She said she has never seen a base, “but they say it does exist.”
The UFO researchers claim reports of strange lights, unidentified flying objects and cattle mutilations are higher surrounding the mesa.
In many accounts, a man named Thomas Edwin Castello, a character many say is fictional, claimed to be a senior security guard at the mesa’s secret underground base.

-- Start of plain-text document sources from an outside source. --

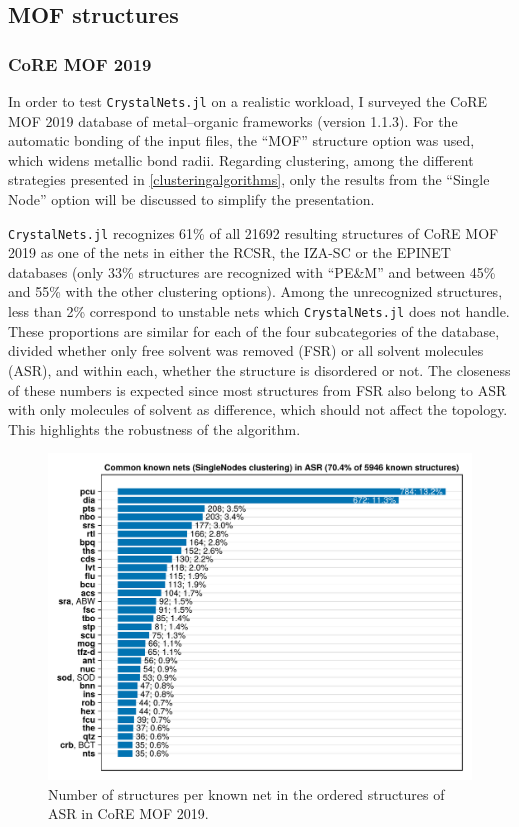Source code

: \documentclass[main.tex]{subfiles}
\begin{document}


\subsection{MOF structures}

\subsubsection{CoRE MOF 2019}

In order to test \texttt{CrystalNets.jl} on a realistic workload, I surveyed the CoRE MOF 2019 \autocite{CoREMOF} database of metal--organic frameworks (version 1.1.3). For the automatic bonding of the input files, the ``MOF'' structure option was used, which widens metallic bond radii. Regarding clustering, among the different strategies presented in \cref{clusteringalgorithms}, only the results from the ``Single Node'' option will be discussed to simplify the presentation.

\texttt{CrystalNets.jl} recognizes {61\%} of all \num{21692} resulting structures of CoRE MOF 2019 as one of the nets in either the RCSR, the IZA-SC or the EPINET databases (only {33\%} structures are recognized with ``PE\&M'' and between {45\%} and {55\%} with the other clustering options). Among the unrecognized structures, less than {2\%} correspond to unstable nets which \texttt{CrystalNets.jl} does not handle.
These proportions are similar for each of the four subcategories of the database, divided whether only free solvent was removed (FSR) or all solvent molecules (ASR), and within each, whether the structure is disordered or not. The closeness of these numbers is expected since most structures from FSR also belong to ASR with only molecules of solvent as difference, which should not affect the topology. This highlights the robustness of the algorithm.

\begin{figure}
	\centering
	\includegraphics[width=\linewidth]{figures/topology/CoREMOF2019.pdf}
	\caption{Number of structures per known net in the ordered structures of ASR in CoRE MOF 2019\autocite{CoREMOF}.}
	\label{numstructpernet}
\end{figure}
\end{document}

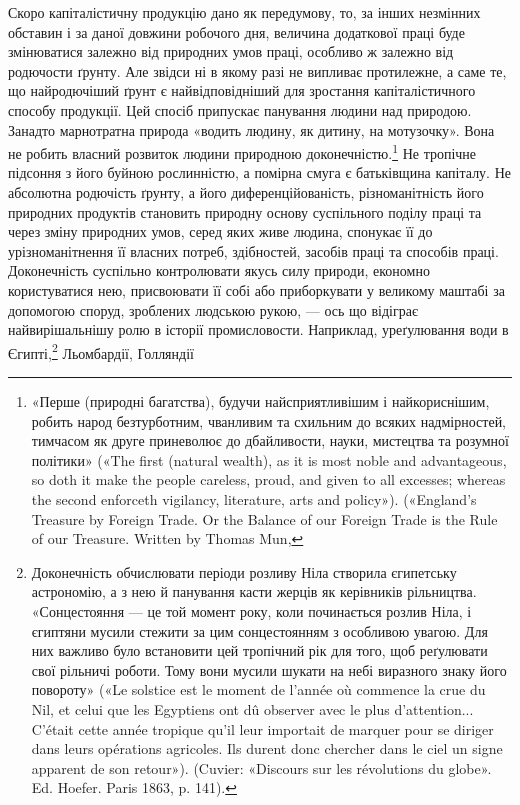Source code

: Скоро капіталістичну продукцію дано як передумову, то, за
інших незмінних обставин і за даної довжини робочого дня, величина
додаткової праці буде змінюватися залежно від природних
умов праці, особливо ж залежно від родючости ґрунту. Але звідси
ні в якому разі не випливає протилежне, а саме те, що найродючіший
ґрунт є найвідповідніший для зростання капіталістичного
способу продукції. Цей спосіб припускає панування людини над
природою. Занадто марнотратна природа «водить людину, як
дитину, на мотузочку». Вона не робить власний розвиток людини
природною доконечністю.\footnote{
«Перше (природні багатства), будучи найсприятливішим і найкориснішим,
робить народ безтурботним, чванливим та схильним до всяких
надмірностей, тимчасом як друге приневолює до дбайливости, науки,
мистецтва та розумної політики» («The first (natural wealth), as it
is most noble and advantageous, so doth it make the people careless, proud,
and given to all excesses; whereas the second enforceth vigilancy, literature,
arts and policy»). («England’s Treasure by Foreign Trade. Or the Balance
of our Foreign Trade is the Rule of our Treasure. Written by Thomas Mun,
} Не тропічне підсоння з його буйною
рослинністю, а помірна смуга є батьківщина капіталу. Не абсолютна
родючість ґрунту, а його диференційованість, різноманітність
його природних продуктів становить природну основу
суспільного поділу праці та через зміну природних умов, серед
яких живе людина, спонукає її до урізноманітнення її власних
потреб, здібностей, засобів праці та способів праці. Доконечність
суспільно контролювати якусь силу природи, економно користуватися
нею, присвоювати її собі або приборкувати у великому
маштабі за допомогою споруд, зроблених людською рукою, —
ось що відіграє найвирішальнішу ролю в історії промисловости.
Наприклад, уреґулювання води в Єгипті,\footnote{
Доконечність обчислювати періоди розливу Ніла створила єгипетську
астрономію, а з нею й панування касти жерців як керівників
рільництва. «Сонцестояння — це той момент року, коли починається
розлив Ніла, і єгиптяни мусили стежити за цим сонцестоянням з особливою
увагою. Для них важливо було встановити цей тропічний рік для
того, щоб реґулювати свої рільничі роботи. Тому вони мусили шукати
на небі виразного знаку його повороту» («Le solstice est le moment de
l’année où commence la crue du Nil, et celui que les Egyptiens ont dû
observer avec le plus d’attention... C’était cette année tropique qu’il leur
importait de marquer pour se diriger dans leurs opérations agricoles. Ils
durent donc chercher dans le ciel un signe apparent de son retour»). (Cuvier:
«Discours sur les révolutions du globe». Ed. Hoefer. Paris 1863, p. 141).
} Льомбардії, Голляндії
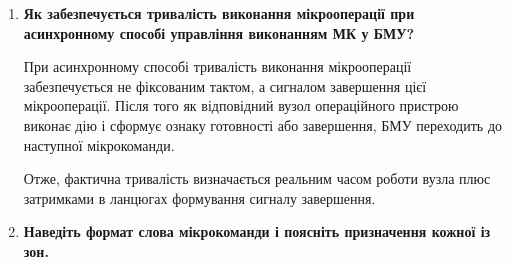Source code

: \documentclass[12pt,a4paper]{article}
\begin{document}
\begin{enumerate}
        \textbf{Переваги синхронного способу:}
        \begin{itemize}
            \item простота реалізації;
            \item простота аналізу часових співвідношень;
            \item добра узгодженість усіх вузлів.
        \end{itemize}

        \textbf{Недоліки синхронного способу:}
        \begin{itemize}
            \item тривалість такту доводиться вибирати за найповільнішою мікрооперацією;
            \item при коротких мікроопераціях частина часу втрачається.
        \end{itemize}

        \textbf{Переваги асинхронного способу:}
        \begin{itemize}
            \item вища потенційна швидкодія;
            \item немає втрат часу на очікування повільнішого фіксованого такту.
        \end{itemize}

        \textbf{Недоліки асинхронного способу:}
        \begin{itemize}
            \item складніша схема керування;
            \item складніший аналіз часових затримок;
            \item важче забезпечити завадостійкість та стабільність роботи.
        \end{itemize}

        \item \textbf{Як забезпечується тривалість виконання мікрооперації при асинхронному способі управління виконанням МК у БМУ?}

        При асинхронному способі тривалість виконання мікрооперації забезпечується не фіксованим тактом, а сигналом завершення цієї мікрооперації. Після того як відповідний вузол операційного пристрою виконає дію і сформує ознаку готовності або завершення, БМУ переходить до наступної мікрокоманди.

        Отже, фактична тривалість визначається реальним часом роботи вузла плюс затримками в ланцюгах формування сигналу завершення.

        \item \textbf{Наведіть формат слова мікрокоманди і поясніть призначення кожної із зон.}


\end{enumerate}
\end{document}
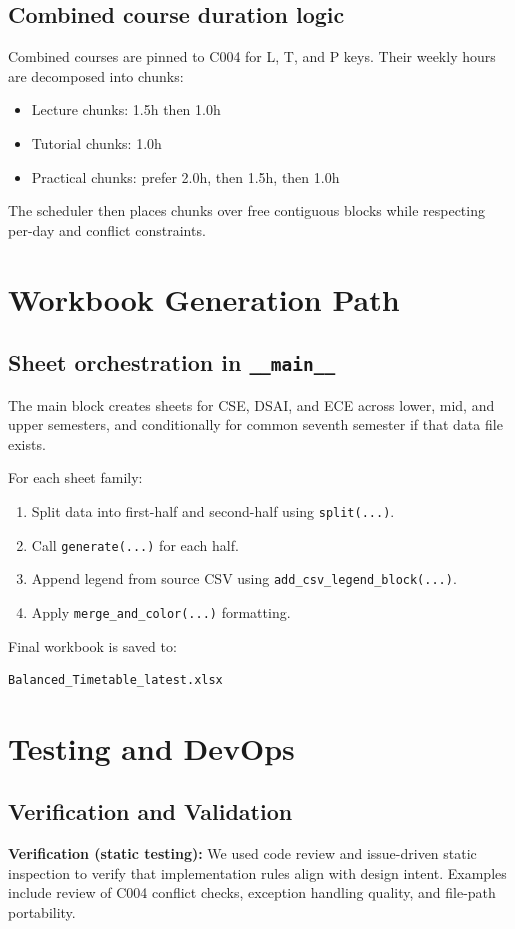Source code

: \documentclass[12pt,a4paper]{article}
\begin{document}
\subsection{Combined course duration logic}
Combined courses are pinned to C004 for L, T, and P keys. Their weekly hours are decomposed into chunks:
\begin{itemize}[leftmargin=1.2cm]
  \item Lecture chunks: 1.5h then 1.0h
  \item Tutorial chunks: 1.0h
  \item Practical chunks: prefer 2.0h, then 1.5h, then 1.0h
\end{itemize}
The scheduler then places chunks over free contiguous blocks while respecting per-day and conflict constraints.

\section{Workbook Generation Path}

\subsection{Sheet orchestration in \texttt{\_\_main\_\_}}
The main block creates sheets for CSE, DSAI, and ECE across lower, mid, and upper semesters, and conditionally for common seventh semester if that data file exists.

For each sheet family:
\begin{enumerate}[leftmargin=1.2cm]
  \item Split data into first-half and second-half using \texttt{split(...)}.
  \item Call \texttt{generate(...)} for each half.
  \item Append legend from source CSV using \texttt{add\_csv\_legend\_block(...)}.
  \item Apply \texttt{merge\_and\_color(...)} formatting.
\end{enumerate}

Final workbook is saved to:
\begin{verbatim}
Balanced_Timetable_latest.xlsx
\end{verbatim}

\section{Testing and DevOps}

\subsection{Verification and Validation}
\textbf{Verification (static testing):}
We used code review and issue-driven static inspection to verify that implementation rules align with design intent. Examples include review of C004 conflict checks, exception handling quality, and file-path portability.
\end{document}
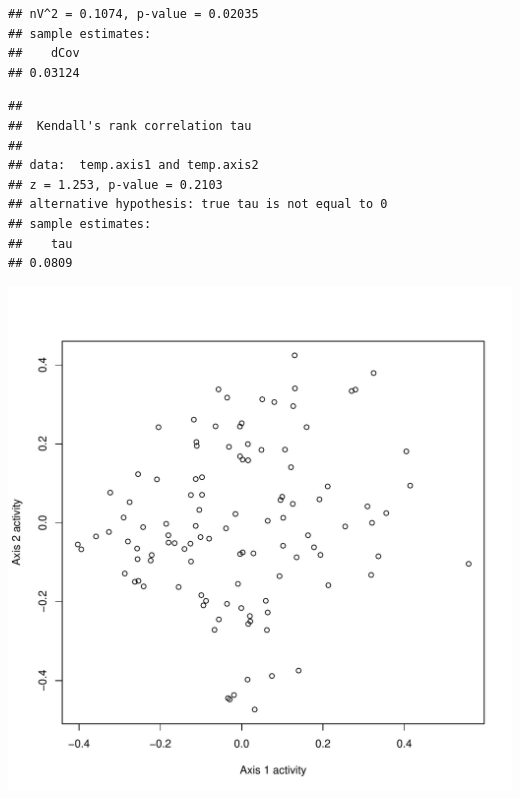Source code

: \documentclass{article}
\begin{document}
\begin{knitrout}
\begin{kframe}
\begin{verbatim}
## nV^2 = 0.1074, p-value = 0.02035
## sample estimates:
##    dCov 
## 0.03124
\end{verbatim}
\begin{alltt}
  \hlstd{=} \hlstd{)}
\end{alltt}
\begin{verbatim}
## 
## 	Kendall's rank correlation tau
## 
## data:  temp.axis1 and temp.axis2
## z = 1.253, p-value = 0.2103
## alternative hypothesis: true tau is not equal to 0
## sample estimates:
##    tau 
## 0.0809
\end{verbatim}
\begin{alltt}
 \hlopt{~}   \hlstd{=} \hlstd{,}  \hlstd{=} \hlstd{)}
\end{alltt}
\end{kframe}

{\centering \includegraphics[width=\maxwidth]{figure/metagene-pairs-10} 

}



\end{knitrout}
\end{document}

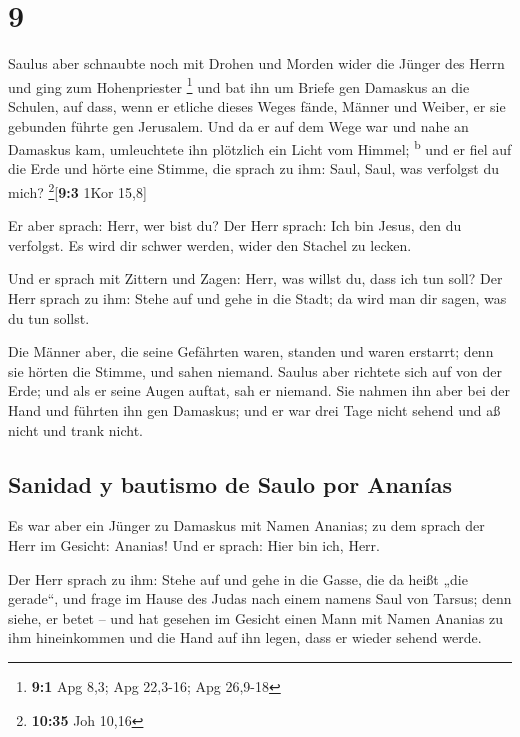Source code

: \hypertarget{section-8}{%
\section{9}\label{section-8}}

 Saulus aber schnaubte noch mit Drohen und Morden wider
die Jünger des Herrn und ging zum Hohenpriester \footnote{\textbf{9:1}
  Apg 8,3; Apg 22,3-16; Apg 26,9-18}  und bat ihn um
Briefe gen Damaskus an die Schulen, auf dass, wenn er etliche dieses
Weges fände, Männer und Weiber, er sie gebunden führte gen Jerusalem.
 Und da er auf dem Wege war und nahe an Damaskus kam,
umleuchtete ihn plötzlich ein Licht vom Himmel; \textsuperscript{b}
 und er fiel auf die Erde und hörte eine Stimme, die
sprach zu ihm: Saul, Saul, was verfolgst du mich?
\footnote{\textbf{10:35} Joh 10,16}{[}\textbf{9:3} 1Kor 15,8{]}

 Er aber sprach: Herr, wer bist du? Der Herr sprach: Ich
bin Jesus, den du verfolgst. Es wird dir schwer werden, wider den
Stachel zu lecken.

 Und er sprach mit Zittern und Zagen: Herr, was willst du,
dass ich tun soll? Der Herr sprach zu ihm: Stehe auf und gehe in die
Stadt; da wird man dir sagen, was du tun sollst.

 Die Männer aber, die seine Gefährten waren, standen und
waren erstarrt; denn sie hörten die Stimme, und sahen niemand.
 Saulus aber richtete sich auf von der Erde; und als er
seine Augen auftat, sah er niemand. Sie nahmen ihn aber bei der Hand und
führten ihn gen Damaskus;  und er war drei Tage nicht
sehend und aß nicht und trank nicht.

\hypertarget{sanidad-y-bautismo-de-saulo-por-ananuxedas}{%
\subsection{Sanidad y bautismo de Saulo por
Ananías}\label{sanidad-y-bautismo-de-saulo-por-ananuxedas}}

 Es war aber ein Jünger zu Damaskus mit Namen Ananias; zu
dem sprach der Herr im Gesicht: Ananias! Und er sprach: Hier bin ich,
Herr.

 Der Herr sprach zu ihm: Stehe auf und gehe in die Gasse,
die da heißt „die gerade``, und frage im Hause des Judas nach einem
namens Saul von Tarsus; denn siehe, er betet --  und hat
gesehen im Gesicht einen Mann mit Namen Ananias zu ihm hineinkommen und
die Hand auf ihn legen, dass er wieder sehend werde.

According to lore, he came forward in 1979 with radical allegations.
Castello described a research facility, emphasizing the ominous sixth level, dubbed Nightmare Hall, where appalling operations and experiments were conducted by both humans and aliens.
He claimed alien abductions led to this unremarkable mesa, and what occurs, including cross-breeding and fertilization, is unimaginable.
Drawings surfaced of human-like fetuses in beakers, mutant captives in cages and vats of liquid containing human and inhuman body parts.
Among popular UFO community accounts, Castello claims to have quit his position as a security guard, going into hiding after a purported battle with the aliens inside the mountain, in which 70 humans supposedly were killed.
The resulting “Dulce Papers” proclaim infinite, shocking detail about aliens and secret technologies.
‘I hear things’
Calvin Martinez of Farmington has family in Dulce.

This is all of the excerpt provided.